The joy of bashing, beer bottles, etc.

Here’s a book review that stings, namely of Wolfram’s book, A New Kind of Science, in the Bulletin of the American Mathematical Society.

(Those that want more malice can, as always, visit Amazon’s one star reviews of the same. And, please note, I haven’t read the book, but based on what I’ve heard I’m not planning to, either. And I don’t need to read Twilight to enjoy the post-traumatic one-star bashing, do I?)

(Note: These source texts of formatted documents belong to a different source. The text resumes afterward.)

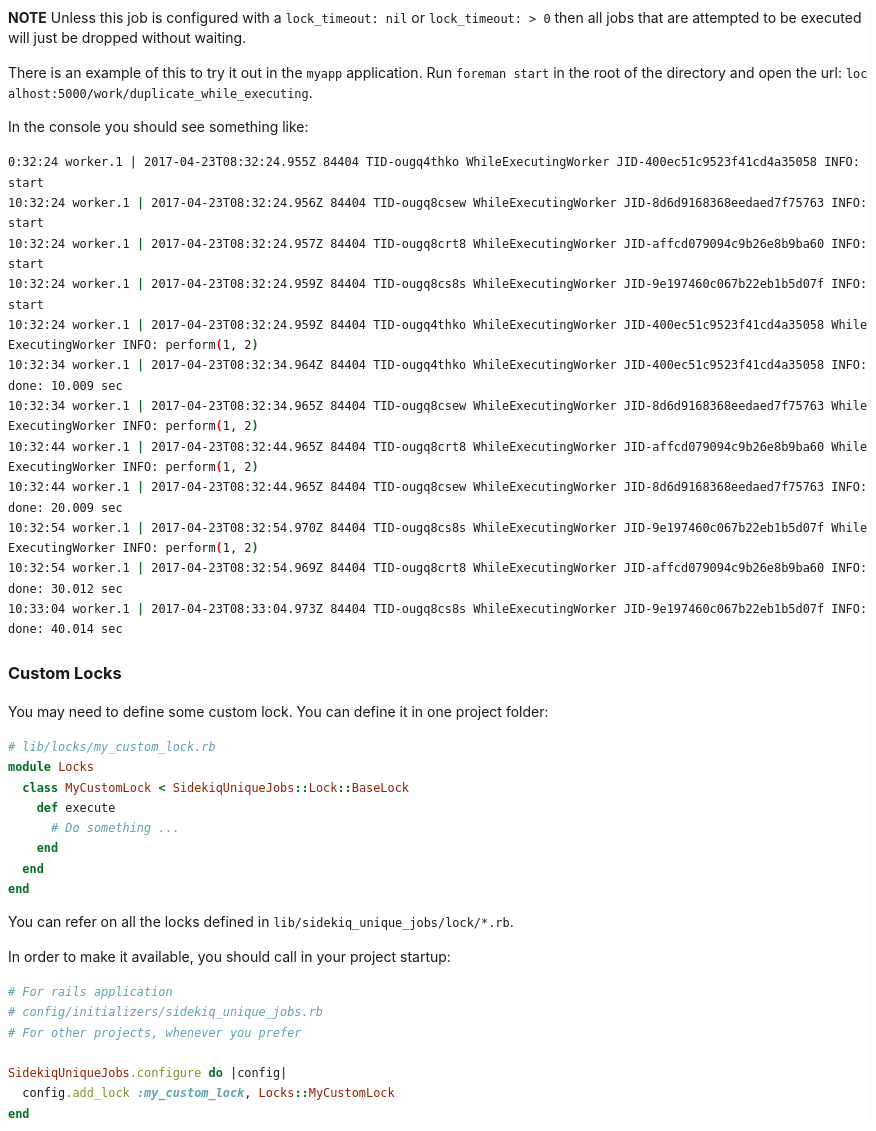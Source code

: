 **NOTE** Unless this job is configured with a `lock_timeout: nil` or `lock_timeout: > 0` then all jobs that are attempted to be executed will just be dropped without waiting.

There is an example of this to try it out in the `myapp` application. Run `foreman start` in the root of the directory and open the url: `localhost:5000/work/duplicate_while_executing`.

In the console you should see something like:

```bash
0:32:24 worker.1 | 2017-04-23T08:32:24.955Z 84404 TID-ougq4thko WhileExecutingWorker JID-400ec51c9523f41cd4a35058 INFO: start
10:32:24 worker.1 | 2017-04-23T08:32:24.956Z 84404 TID-ougq8csew WhileExecutingWorker JID-8d6d9168368eedaed7f75763 INFO: start
10:32:24 worker.1 | 2017-04-23T08:32:24.957Z 84404 TID-ougq8crt8 WhileExecutingWorker JID-affcd079094c9b26e8b9ba60 INFO: start
10:32:24 worker.1 | 2017-04-23T08:32:24.959Z 84404 TID-ougq8cs8s WhileExecutingWorker JID-9e197460c067b22eb1b5d07f INFO: start
10:32:24 worker.1 | 2017-04-23T08:32:24.959Z 84404 TID-ougq4thko WhileExecutingWorker JID-400ec51c9523f41cd4a35058 WhileExecutingWorker INFO: perform(1, 2)
10:32:34 worker.1 | 2017-04-23T08:32:34.964Z 84404 TID-ougq4thko WhileExecutingWorker JID-400ec51c9523f41cd4a35058 INFO: done: 10.009 sec
10:32:34 worker.1 | 2017-04-23T08:32:34.965Z 84404 TID-ougq8csew WhileExecutingWorker JID-8d6d9168368eedaed7f75763 WhileExecutingWorker INFO: perform(1, 2)
10:32:44 worker.1 | 2017-04-23T08:32:44.965Z 84404 TID-ougq8crt8 WhileExecutingWorker JID-affcd079094c9b26e8b9ba60 WhileExecutingWorker INFO: perform(1, 2)
10:32:44 worker.1 | 2017-04-23T08:32:44.965Z 84404 TID-ougq8csew WhileExecutingWorker JID-8d6d9168368eedaed7f75763 INFO: done: 20.009 sec
10:32:54 worker.1 | 2017-04-23T08:32:54.970Z 84404 TID-ougq8cs8s WhileExecutingWorker JID-9e197460c067b22eb1b5d07f WhileExecutingWorker INFO: perform(1, 2)
10:32:54 worker.1 | 2017-04-23T08:32:54.969Z 84404 TID-ougq8crt8 WhileExecutingWorker JID-affcd079094c9b26e8b9ba60 INFO: done: 30.012 sec
10:33:04 worker.1 | 2017-04-23T08:33:04.973Z 84404 TID-ougq8cs8s WhileExecutingWorker JID-9e197460c067b22eb1b5d07f INFO: done: 40.014 sec
```

### Custom Locks

You may need to define some custom lock. You can define it in one project folder:

```ruby
# lib/locks/my_custom_lock.rb
module Locks
  class MyCustomLock < SidekiqUniqueJobs::Lock::BaseLock
    def execute
      # Do something ...
    end
  end
end
```

You can refer on all the locks defined in `lib/sidekiq_unique_jobs/lock/*.rb`.

In order to make it available, you should call in your project startup:

```ruby
# For rails application
# config/initializers/sidekiq_unique_jobs.rb
# For other projects, whenever you prefer

SidekiqUniqueJobs.configure do |config|
  config.add_lock :my_custom_lock, Locks::MyCustomLock
end
```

(Then again, even that’s not as fun as snickering at the one-star reviews of the Bible… like this one:

I picked this up because I heard it advertised as the Gospel, which translates to “good news.” It opens up by telling the reader how the human race is doomed because two poorly developed characters ate an apple that a snake told them to eat. That’s not good news.

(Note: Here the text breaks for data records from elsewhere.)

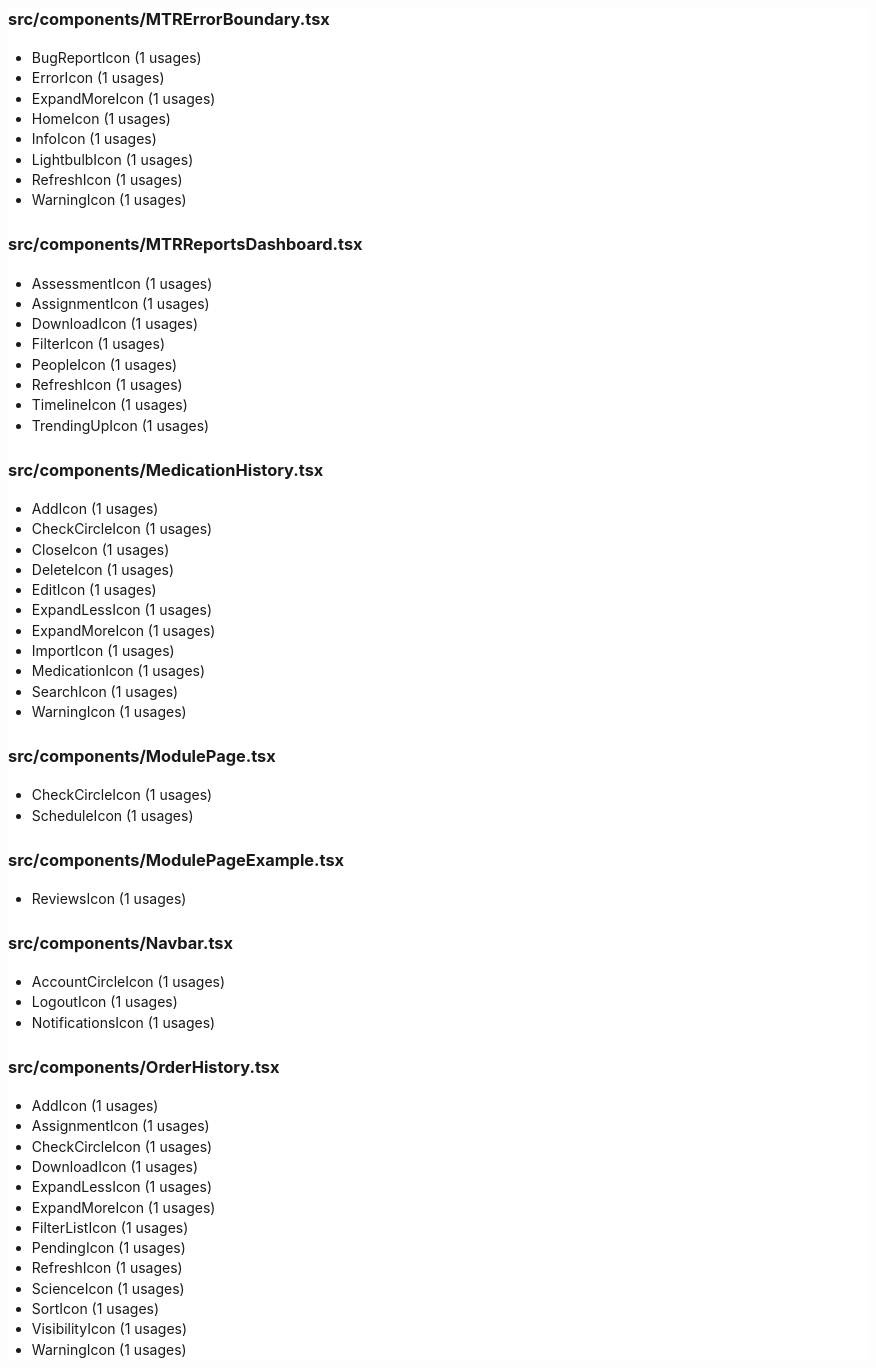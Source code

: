### src/components/MTRErrorBoundary.tsx
- BugReportIcon (1 usages)
- ErrorIcon (1 usages)
- ExpandMoreIcon (1 usages)
- HomeIcon (1 usages)
- InfoIcon (1 usages)
- LightbulbIcon (1 usages)
- RefreshIcon (1 usages)
- WarningIcon (1 usages)

### src/components/MTRReportsDashboard.tsx
- AssessmentIcon (1 usages)
- AssignmentIcon (1 usages)
- DownloadIcon (1 usages)
- FilterIcon (1 usages)
- PeopleIcon (1 usages)
- RefreshIcon (1 usages)
- TimelineIcon (1 usages)
- TrendingUpIcon (1 usages)

### src/components/MedicationHistory.tsx
- AddIcon (1 usages)
- CheckCircleIcon (1 usages)
- CloseIcon (1 usages)
- DeleteIcon (1 usages)
- EditIcon (1 usages)
- ExpandLessIcon (1 usages)
- ExpandMoreIcon (1 usages)
- ImportIcon (1 usages)
- MedicationIcon (1 usages)
- SearchIcon (1 usages)
- WarningIcon (1 usages)

### src/components/ModulePage.tsx
- CheckCircleIcon (1 usages)
- ScheduleIcon (1 usages)

### src/components/ModulePageExample.tsx
- ReviewsIcon (1 usages)

### src/components/Navbar.tsx
- AccountCircleIcon (1 usages)
- LogoutIcon (1 usages)
- NotificationsIcon (1 usages)

### src/components/OrderHistory.tsx
- AddIcon (1 usages)
- AssignmentIcon (1 usages)
- CheckCircleIcon (1 usages)
- DownloadIcon (1 usages)
- ExpandLessIcon (1 usages)
- ExpandMoreIcon (1 usages)
- FilterListIcon (1 usages)
- PendingIcon (1 usages)
- RefreshIcon (1 usages)
- ScienceIcon (1 usages)
- SortIcon (1 usages)
- VisibilityIcon (1 usages)
- WarningIcon (1 usages)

Ha-ha! While that’s abuse of the system, with this kind of a book I don’t care.)

In other news, physicians get all the interesting subjects (keywords: breaking energy threshold; beer bottles; blunt head trauma). Then again, they have to use weird Latinate terms while mathematicians get to talk with words like “complex number”, “power tower” and “nonempty set of finite measure” (“O! My kingdom for a set of finite measure!”) without seeming too insane or infantile; that’s worth something. (Project for self: Find some new mathematical thing; name it “blunt head trauma”. Possibly “blunt head trauma matrix determinant”.)

Then again, the Finnish word for department (as in “department of mathematics”) is laitos, which is also used in much the same combinations and circumlocutions as the English word “institution” — as in, “he was institutionalized”.

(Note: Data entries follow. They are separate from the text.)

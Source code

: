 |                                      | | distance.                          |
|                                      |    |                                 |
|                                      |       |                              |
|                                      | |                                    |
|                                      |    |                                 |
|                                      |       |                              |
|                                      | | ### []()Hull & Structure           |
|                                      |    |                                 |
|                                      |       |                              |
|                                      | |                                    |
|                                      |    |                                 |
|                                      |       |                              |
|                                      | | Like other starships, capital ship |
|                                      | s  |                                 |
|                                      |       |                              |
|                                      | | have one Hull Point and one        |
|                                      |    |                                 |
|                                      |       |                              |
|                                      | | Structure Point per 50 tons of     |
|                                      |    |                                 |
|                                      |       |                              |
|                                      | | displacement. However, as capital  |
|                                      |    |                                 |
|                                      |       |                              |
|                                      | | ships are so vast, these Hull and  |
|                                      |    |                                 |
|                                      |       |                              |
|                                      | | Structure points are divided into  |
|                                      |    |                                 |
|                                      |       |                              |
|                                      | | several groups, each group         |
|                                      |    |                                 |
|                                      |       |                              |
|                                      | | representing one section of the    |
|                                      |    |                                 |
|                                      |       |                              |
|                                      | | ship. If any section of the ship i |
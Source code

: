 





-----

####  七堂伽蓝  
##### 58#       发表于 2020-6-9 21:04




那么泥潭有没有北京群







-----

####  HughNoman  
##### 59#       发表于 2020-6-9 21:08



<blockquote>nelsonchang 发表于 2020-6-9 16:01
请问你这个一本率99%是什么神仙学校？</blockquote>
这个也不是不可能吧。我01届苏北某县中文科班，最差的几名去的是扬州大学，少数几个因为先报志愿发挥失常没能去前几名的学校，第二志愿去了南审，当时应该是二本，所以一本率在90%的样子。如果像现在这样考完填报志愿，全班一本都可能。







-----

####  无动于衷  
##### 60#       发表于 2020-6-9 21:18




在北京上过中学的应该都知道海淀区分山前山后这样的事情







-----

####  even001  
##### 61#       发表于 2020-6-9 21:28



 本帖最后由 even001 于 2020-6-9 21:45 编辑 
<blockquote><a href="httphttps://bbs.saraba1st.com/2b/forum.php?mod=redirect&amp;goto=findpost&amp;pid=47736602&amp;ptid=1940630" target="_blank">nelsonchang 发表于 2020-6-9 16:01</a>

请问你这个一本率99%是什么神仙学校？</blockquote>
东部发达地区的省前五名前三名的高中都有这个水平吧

2 Responses to “The joy of bashing, beer bottles, etc.”

  1. MK Says:

    Did you chance to notice the article about creating a new translation of the bible to correct existing “liberal bias”?

    http://www.guardian.co.uk/commentisfree/belief/2009/oct/11/conservative-bible-project-liberal-conservapedia

  2. masksoferis Says:

    Oh, I did, and giggled into my muesli for many minutes afterwards. “Identify pro-liberal terms used in existing Bible translations, such as ‘government’, and suggest more accurate substitutes”! Reminds one a bit of Tim Kreider’s Jesus vs. Jeezus, it does. But things won’t get really interesting before stage two:

    In stage one, the translation could focus on word improvement and thereby be described as a “conservative word-for-word” translation. If greater freedom in interpretation is then desired, then a “conservative thought-for-thought” version could be generated as a second stage.